◆ The data:

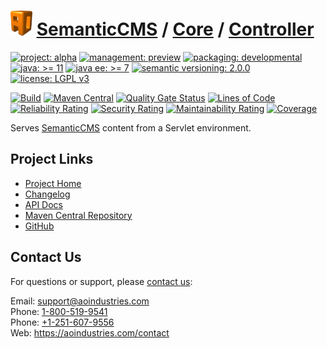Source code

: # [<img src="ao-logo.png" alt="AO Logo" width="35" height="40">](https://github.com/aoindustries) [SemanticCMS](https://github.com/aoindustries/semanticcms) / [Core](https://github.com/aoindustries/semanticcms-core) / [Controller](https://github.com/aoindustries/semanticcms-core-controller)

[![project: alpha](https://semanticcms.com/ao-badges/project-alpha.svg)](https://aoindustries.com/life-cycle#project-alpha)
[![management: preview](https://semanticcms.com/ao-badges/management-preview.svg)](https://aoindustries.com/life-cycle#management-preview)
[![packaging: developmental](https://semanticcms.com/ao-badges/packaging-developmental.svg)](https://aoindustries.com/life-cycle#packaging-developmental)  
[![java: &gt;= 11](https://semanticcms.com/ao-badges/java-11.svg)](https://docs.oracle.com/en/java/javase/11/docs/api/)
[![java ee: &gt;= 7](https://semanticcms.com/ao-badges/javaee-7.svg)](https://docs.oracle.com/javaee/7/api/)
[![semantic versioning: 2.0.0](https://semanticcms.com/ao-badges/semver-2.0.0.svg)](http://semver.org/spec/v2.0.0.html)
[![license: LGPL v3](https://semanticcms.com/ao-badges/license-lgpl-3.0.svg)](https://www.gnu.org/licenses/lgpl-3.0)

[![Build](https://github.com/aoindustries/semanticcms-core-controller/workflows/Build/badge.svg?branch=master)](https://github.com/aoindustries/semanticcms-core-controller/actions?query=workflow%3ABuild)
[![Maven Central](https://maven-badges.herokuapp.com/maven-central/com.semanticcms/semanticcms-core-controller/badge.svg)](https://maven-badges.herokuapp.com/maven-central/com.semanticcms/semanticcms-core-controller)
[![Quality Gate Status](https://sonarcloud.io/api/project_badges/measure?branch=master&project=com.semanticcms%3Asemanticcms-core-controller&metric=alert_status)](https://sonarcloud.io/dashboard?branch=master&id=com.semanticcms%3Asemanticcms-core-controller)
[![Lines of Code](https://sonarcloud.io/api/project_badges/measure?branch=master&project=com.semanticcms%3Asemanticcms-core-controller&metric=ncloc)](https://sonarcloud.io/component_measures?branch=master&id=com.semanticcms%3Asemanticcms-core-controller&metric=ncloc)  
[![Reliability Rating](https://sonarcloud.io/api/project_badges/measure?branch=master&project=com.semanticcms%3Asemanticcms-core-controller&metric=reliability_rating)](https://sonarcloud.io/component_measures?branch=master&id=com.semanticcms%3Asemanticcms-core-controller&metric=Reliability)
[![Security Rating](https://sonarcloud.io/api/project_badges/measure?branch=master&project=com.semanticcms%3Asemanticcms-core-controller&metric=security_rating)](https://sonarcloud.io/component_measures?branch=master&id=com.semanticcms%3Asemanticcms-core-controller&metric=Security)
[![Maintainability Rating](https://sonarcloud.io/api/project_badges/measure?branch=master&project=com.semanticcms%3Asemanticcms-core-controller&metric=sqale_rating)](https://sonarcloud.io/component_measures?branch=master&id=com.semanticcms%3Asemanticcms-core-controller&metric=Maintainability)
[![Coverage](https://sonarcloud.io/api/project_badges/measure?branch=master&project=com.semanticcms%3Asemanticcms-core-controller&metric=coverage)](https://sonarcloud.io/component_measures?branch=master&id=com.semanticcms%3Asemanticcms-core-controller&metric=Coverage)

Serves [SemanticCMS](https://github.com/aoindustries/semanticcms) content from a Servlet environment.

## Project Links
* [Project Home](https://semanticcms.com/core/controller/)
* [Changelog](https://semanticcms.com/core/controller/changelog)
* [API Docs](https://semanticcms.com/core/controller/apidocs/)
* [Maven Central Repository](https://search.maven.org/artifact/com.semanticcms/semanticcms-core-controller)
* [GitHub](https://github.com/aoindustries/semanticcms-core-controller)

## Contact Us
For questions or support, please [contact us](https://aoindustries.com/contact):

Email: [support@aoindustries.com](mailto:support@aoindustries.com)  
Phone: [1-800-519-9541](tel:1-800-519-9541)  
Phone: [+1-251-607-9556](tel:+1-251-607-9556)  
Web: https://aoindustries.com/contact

◆ Action item: All lines above that contain the word "oracle" are to be copied.

◆ Answer box:
[![java: &gt;= 11](https://semanticcms.com/ao-badges/java-11.svg)](https://docs.oracle.com/en/java/javase/11/docs/api/)
[![java ee: &gt;= 7](https://semanticcms.com/ao-badges/javaee-7.svg)](https://docs.oracle.com/javaee/7/api/)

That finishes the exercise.